*Exercise aim*: Each line of the records that holds the word "look" should be copied out.

*Records supplied*:

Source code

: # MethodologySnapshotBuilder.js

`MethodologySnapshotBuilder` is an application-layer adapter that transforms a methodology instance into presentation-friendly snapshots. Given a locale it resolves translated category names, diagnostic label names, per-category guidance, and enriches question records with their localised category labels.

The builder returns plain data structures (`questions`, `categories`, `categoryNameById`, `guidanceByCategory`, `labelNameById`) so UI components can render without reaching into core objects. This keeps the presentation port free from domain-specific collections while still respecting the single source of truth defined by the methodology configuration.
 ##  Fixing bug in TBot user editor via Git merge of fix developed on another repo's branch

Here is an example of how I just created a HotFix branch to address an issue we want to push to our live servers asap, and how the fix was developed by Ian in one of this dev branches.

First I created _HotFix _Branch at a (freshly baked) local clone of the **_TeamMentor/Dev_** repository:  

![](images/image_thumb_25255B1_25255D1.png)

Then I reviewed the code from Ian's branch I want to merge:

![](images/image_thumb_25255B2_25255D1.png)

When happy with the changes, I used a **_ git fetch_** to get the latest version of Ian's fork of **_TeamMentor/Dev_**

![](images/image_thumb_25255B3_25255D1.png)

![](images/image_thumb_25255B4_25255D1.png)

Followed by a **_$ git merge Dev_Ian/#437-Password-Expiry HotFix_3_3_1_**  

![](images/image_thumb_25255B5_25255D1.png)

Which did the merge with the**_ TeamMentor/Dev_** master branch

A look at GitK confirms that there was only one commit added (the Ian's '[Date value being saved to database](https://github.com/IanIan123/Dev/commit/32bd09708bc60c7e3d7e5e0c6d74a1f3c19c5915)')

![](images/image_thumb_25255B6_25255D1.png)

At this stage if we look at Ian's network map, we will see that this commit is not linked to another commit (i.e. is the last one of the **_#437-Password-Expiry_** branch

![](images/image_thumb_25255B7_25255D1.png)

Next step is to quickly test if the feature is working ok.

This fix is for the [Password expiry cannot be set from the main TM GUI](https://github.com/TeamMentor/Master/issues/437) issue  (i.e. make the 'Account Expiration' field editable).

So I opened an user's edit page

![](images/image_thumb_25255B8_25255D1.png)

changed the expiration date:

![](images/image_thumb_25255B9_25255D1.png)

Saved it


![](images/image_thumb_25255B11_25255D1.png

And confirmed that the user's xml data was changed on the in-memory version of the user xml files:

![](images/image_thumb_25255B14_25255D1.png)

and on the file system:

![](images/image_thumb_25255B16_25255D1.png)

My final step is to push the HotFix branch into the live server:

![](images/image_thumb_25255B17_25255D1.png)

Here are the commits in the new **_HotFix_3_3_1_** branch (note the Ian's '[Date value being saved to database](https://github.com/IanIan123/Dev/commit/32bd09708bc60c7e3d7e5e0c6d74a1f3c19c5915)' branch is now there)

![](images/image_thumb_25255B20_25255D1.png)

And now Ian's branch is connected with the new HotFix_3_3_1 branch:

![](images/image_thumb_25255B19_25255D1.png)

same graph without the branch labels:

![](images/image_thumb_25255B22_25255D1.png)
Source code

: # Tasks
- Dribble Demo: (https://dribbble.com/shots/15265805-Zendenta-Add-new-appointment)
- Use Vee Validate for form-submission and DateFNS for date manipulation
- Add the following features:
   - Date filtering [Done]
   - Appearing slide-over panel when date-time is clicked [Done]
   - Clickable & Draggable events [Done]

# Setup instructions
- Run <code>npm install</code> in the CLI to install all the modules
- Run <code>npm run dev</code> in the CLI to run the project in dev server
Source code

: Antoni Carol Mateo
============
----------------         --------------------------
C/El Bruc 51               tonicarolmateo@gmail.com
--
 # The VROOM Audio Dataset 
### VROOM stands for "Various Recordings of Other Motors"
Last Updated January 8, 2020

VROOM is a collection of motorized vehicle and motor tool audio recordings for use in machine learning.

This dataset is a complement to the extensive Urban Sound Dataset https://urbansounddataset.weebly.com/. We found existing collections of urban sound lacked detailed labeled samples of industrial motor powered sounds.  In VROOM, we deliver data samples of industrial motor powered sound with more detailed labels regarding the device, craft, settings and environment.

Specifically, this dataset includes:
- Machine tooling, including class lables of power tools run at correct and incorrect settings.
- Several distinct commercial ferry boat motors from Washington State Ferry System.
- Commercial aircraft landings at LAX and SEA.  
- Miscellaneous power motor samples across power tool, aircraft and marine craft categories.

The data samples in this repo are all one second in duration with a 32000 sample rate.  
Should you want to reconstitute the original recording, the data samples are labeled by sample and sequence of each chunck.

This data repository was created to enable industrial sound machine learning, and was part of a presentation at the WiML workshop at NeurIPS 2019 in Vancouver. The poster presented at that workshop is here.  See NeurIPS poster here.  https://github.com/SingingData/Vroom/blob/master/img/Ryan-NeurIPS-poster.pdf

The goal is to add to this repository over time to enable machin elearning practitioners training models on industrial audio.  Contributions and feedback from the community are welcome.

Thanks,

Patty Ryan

*Solution*:
A look at GitK confirms that there was only one commit added (the Ian's '[Date value being saved to database](https://github.com/IanIan123/Dev/commit/32bd09708bc60c7e3d7e5e0c6d74a1f3c19c5915)')
At this stage if we look at Ian's network map, we will see that this commit is not linked to another commit (i.e. is the last one of the **_#437-Password-Expiry_** branch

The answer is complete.